このブログは私がバックパッカーとして、2000年11月~約半年の間に二度目のインド・ネパールの旅で訪れた仏教聖地を、四半世紀後の私が思い返してみたら、一体何が出てくるのだろうか?という好奇心から古い記憶を辿り、出てきたものを書いてみることを試みたものです。
【クシナガル】釈迦入滅の地、侘しい情緒がありました。|旅の玉手箱 仏教聖地編-5
【クシナガル】
ブッダ入滅の地として仏教四大聖地の一つとされる〈クシナガル〉ですが、私が訪れた時は他の四大聖地のように活気が無く、聖地として盛り上がっている感じはありませんでした。
その分、釈迦入滅の地として侘しさが符合しているようでした。
ほとんど何もない静かな田舎町でしたが、仏教徒によって辛うじて聖地の模様を呈していたようです。
釈迦は北枕で西に顔を向けて入滅したと伝えられており、そこから北枕は縁起が悪いと言われたりしますが、悟りを開いたブッダが北枕は縁起が悪いなどと発言するとは思えませんから、きっと後世になって語られるようになった迷信なのだと思います。
釈迦入滅に関してこちらも迷信かもしれませんが、あながち本当に起こったことかもしれないという話があります。
釈迦が入滅した時に近くにあった沙羅双樹の木が、一斉に白い花を満開に咲かせ、まるで鶴が一面に舞い降りて来たようだったそうです。
植物は心を持っていると言われますから、沙羅双樹からブッダへのたむけだったのではないでしょうか。
平家物語の冒頭部分を思い出します。
祇園精舎の鐘の声、諸行無常の響きあり。沙羅双樹の花の色、盛者必衰の理をあらわす。
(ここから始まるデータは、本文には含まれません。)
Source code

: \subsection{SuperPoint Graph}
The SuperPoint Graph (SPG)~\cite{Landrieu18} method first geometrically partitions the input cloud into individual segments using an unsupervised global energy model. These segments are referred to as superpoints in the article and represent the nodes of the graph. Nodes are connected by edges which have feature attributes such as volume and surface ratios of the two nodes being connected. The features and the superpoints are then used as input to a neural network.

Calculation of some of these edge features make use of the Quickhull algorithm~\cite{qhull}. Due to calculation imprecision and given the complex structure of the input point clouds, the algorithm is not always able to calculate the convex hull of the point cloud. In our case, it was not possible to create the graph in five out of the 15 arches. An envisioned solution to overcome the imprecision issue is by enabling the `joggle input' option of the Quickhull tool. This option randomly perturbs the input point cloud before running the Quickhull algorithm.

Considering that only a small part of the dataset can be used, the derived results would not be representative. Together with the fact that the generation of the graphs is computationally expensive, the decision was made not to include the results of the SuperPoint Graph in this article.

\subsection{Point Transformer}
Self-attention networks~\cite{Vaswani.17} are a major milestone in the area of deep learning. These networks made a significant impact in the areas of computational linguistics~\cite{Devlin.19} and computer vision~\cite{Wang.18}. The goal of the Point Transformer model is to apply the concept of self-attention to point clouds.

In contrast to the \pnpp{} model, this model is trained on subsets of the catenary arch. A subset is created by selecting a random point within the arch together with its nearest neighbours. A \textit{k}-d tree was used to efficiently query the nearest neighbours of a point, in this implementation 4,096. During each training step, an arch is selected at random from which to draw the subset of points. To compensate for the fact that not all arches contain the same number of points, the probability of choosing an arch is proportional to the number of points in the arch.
おごれる人も久しからず、ただ春の夜の夢の如し。たけき者も遂には滅びぬ、ひとえに風の前の塵に同じ…
私が〈クシナガル〉に訪れた時期は冬の時期でしたから結構寒くて、日夜の寒暖差も激しく薄着が堪えました。
なぜかそんな切なさと、ぺんぺん草が寂しく生えているような情景が似つかわしい場所だったように思います。
釈迦入滅の地には枯草の美学が似合っていました。
村の子供が家の前で、金属プレートの食器を灰を使って洗っていました。
釈迦の時代のインドには、大小様々の王国が割拠していました。
釈迦は〈カピラヴァストゥ〉の都を統治する王、シャカ族の王子として生まれ、本名は〈ゴータマ・シッタールダ〉です。
〈カピラヴァストゥ〉近郊の〈ルンビニ〉で誕生し、生まれたばかりの時に七歩歩いて、天と地を指さしながら「天上天下唯我独尊(てんじょうてんがゆいがどくそん)」と口にしたという話は有名です。
ブッダ生誕の地〈ルンビニ〉は、現代はネパールにあります。
その後、出家し悟りを得た〈ゴータマ・シッタールダ〉は〈覚者=ブッダ〉として、マガタ国の都〈ラージギル〉=〈王舎城〉にあった〈竹林精舎〉、近郊の山〈霊鷲山〉、コーサラ国の都〈シュラヴァスティ〉=〈舎衛城〉に建てられた〈祇園精舎〉、共和制の連合国、ヴァッジ国の都〈ヴァイシャリー〉などを中心に北インド地域で教えを説いて回りました。
地図を見ると入滅の地〈クシナガル〉は、その中心に当たる場所のようで不思議な気持ちになります。